Elle parcourut aussi du bout des doigts les draps doux du lit imposant.

– J'aurais aimé manger au restaurant, Na. Tu as vu comme c'est original, de manger en hauteur, comme ça ?

– Allons mademoiselle Luiset, mettez votre belle robe, mon cousin nous attend.

– Ma robe bleue, oui !

Un fiacre les mena jusqu'au domaine d'Auguste Grimsey. Le perron était éclairé par des torchères impressionnantes qui représentaient des déesses antiques.

– Chère Anna ! Ma chère Anna !

Auguste se tenait au sommet de l'escalier de pierre. Il était plus jeune que sa cousine et semblait sincèrement ravi de la revoir. Bien que déjà dégarni, Luiset le trouva bel homme. Même si, malgré son sourire, son expression avait quelque chose de sévère : un trait physique commun avec sa tante.

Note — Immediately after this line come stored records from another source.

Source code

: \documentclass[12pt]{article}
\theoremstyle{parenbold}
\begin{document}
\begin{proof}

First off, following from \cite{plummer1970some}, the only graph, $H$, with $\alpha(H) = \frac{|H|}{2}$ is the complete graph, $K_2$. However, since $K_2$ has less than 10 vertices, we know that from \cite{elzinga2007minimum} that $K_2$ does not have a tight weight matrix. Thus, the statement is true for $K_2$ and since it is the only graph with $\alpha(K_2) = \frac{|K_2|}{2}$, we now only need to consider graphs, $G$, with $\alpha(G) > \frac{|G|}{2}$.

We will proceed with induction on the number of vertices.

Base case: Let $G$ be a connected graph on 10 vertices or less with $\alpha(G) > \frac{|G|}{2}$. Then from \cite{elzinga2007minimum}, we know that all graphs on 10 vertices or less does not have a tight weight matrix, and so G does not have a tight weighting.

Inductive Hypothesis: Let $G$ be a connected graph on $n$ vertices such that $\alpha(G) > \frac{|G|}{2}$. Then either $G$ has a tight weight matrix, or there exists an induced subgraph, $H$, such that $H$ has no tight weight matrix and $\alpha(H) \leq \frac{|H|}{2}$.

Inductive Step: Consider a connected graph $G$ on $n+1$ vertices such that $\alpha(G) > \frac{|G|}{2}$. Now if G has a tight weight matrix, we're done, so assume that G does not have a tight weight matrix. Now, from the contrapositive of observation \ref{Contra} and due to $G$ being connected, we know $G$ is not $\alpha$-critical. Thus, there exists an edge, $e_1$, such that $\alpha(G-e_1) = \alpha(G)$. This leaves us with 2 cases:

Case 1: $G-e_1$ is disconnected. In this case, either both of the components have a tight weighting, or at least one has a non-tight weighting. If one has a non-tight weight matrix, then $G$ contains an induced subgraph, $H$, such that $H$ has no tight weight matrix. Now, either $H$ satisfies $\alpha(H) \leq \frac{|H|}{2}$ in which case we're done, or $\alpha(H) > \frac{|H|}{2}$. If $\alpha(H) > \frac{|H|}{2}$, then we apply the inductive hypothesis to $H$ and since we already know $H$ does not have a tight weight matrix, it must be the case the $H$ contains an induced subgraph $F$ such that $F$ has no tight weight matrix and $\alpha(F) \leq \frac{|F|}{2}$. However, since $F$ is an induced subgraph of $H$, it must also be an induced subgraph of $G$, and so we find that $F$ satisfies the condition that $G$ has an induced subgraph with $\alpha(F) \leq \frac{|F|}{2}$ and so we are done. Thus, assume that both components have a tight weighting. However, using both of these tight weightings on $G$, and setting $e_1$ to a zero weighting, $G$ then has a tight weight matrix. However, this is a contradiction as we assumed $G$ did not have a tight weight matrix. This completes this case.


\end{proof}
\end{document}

– Et mademoiselle Madison, comme vous avez grandi ! Venez à l'intérieur, il fait frais. Carson, débarrassez ces demoiselles de leurs capes, je vous prie.

– Bien, monsieur Grimsey.

Le repas fut servi dans le salon des invités. Auguste était riche et se plaisait à collectionner des meubles. C'était la troisième fois que Luiset venait chez lui, et le salon était encore complètement différent. D'autres convives étaient là : des oncles, tantes, cousins encore plus éloignés, qu'elle n'avait jamais vus et qui félicitaient leur hôte pour ses nouvelles acquisitions baroques.

– Votre voyage se déroule comme vous le souhaitiez ? leur avait-il demandé.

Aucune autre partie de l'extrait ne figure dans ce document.